The tsunami did appalling violence to the religion of the ancestors. Along with walls, roofs and people, the water carried away household altars, memorial tablets and family photographs. Cemetery vaults were ripped open and the bones of the dead scattered. Temples were destroyed, along with memorial books listing the names of ancestors over generations.
Thousands of spirits had passed from life to death; countless others were cut loose from their moorings in the afterlife. How could they all be cared for? Who was to honour the compact between the living and the dead? In such circumstances, how could there fail to be a swarm of ghosts?

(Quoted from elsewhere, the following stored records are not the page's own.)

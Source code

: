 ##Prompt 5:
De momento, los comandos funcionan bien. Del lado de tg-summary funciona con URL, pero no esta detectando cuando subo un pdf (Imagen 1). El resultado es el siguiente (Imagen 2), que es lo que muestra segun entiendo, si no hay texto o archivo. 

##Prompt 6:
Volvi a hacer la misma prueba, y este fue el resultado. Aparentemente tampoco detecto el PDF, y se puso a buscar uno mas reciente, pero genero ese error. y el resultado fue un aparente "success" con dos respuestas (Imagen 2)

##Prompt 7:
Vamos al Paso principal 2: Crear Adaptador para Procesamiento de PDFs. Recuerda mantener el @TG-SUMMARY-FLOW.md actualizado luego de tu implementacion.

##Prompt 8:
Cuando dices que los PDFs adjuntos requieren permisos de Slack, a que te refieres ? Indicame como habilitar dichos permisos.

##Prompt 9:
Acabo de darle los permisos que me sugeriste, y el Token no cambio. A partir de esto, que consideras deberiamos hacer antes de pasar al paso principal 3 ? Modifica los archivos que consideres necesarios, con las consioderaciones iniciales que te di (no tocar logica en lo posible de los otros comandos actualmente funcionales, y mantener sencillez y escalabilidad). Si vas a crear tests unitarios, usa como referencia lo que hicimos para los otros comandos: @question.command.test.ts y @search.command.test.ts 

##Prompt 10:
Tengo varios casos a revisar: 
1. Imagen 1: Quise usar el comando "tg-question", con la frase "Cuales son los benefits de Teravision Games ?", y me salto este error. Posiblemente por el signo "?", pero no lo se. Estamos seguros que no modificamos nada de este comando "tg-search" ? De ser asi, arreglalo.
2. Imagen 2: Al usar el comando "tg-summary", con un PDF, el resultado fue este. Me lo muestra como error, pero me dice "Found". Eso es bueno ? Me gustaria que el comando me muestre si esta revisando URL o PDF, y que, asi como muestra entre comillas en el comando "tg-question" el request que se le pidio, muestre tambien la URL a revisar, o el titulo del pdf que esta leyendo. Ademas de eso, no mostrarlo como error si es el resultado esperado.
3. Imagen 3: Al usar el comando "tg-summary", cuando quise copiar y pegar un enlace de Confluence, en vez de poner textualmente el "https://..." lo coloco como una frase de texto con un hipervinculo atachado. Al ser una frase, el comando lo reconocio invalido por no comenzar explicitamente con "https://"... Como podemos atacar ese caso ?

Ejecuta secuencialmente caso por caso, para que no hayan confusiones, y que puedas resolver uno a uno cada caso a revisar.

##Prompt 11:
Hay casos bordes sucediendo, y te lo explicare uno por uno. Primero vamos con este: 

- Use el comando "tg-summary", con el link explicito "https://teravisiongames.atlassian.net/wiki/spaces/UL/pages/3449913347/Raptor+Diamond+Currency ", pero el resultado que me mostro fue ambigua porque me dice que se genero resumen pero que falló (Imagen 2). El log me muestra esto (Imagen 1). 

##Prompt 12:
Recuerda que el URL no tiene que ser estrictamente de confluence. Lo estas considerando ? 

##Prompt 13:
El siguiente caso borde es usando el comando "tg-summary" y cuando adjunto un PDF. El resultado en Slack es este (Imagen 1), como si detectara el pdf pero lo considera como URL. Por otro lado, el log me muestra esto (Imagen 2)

Even before the tsunami struck its coast, nowhere in Japan was closer to the world of the dead than Tohoku, the northern part of the island of Honshu. In ancient times, it was a notorious frontier realm of barbarians, goblins and bitter cold. For modern Japanese, it remains a remote, marginal, faintly melancholy place, of thick dialects and quaint conservatism, the symbol of a rural tradition that, for city dwellers, is no more than a folk memory. Tohoku has bullet trains and smartphones and all the other 21st-century conveniences, but it also has secret Buddhist cults, a lively literature of supernatural tales and a sisterhood of blind shamanesses who gather once a year at a volcano called Osore-san, or ‘Mt Fear’, the traditional entrance to the underworld.
Masashi Hijikata, the closest thing you could find to a Tohoku nationalist, understood immediately that after the disaster hauntings would follow. ‘We remembered the old ghost stories,’ he said, ‘and we told one another that there would be many new stories like that. Personally, I don’t believe in the existence of spirits, but that’s not the point. If people say they see ghosts, then that’s fine – we can leave it at that.’
We should indeed leave it at that. We should never begrudge traumatized survivors their healing stories.
There are of course those who will accept these stories as something more and will take them to be statements of fact or reflections of supernatural reality. I’m guessing that many of the visitors who have been coming to this blog from Bob Cranmer’s book promotion website may believe this.
For my part, I find it curious that reports of ghosts, spirits, and possessions are always culturally specific and geographically provincial. Why do these chimera manifest in accordance with Christian constructs when they appear in Pittsburgh, but manifest in accordance with Shinto constructs when they appear in Japan?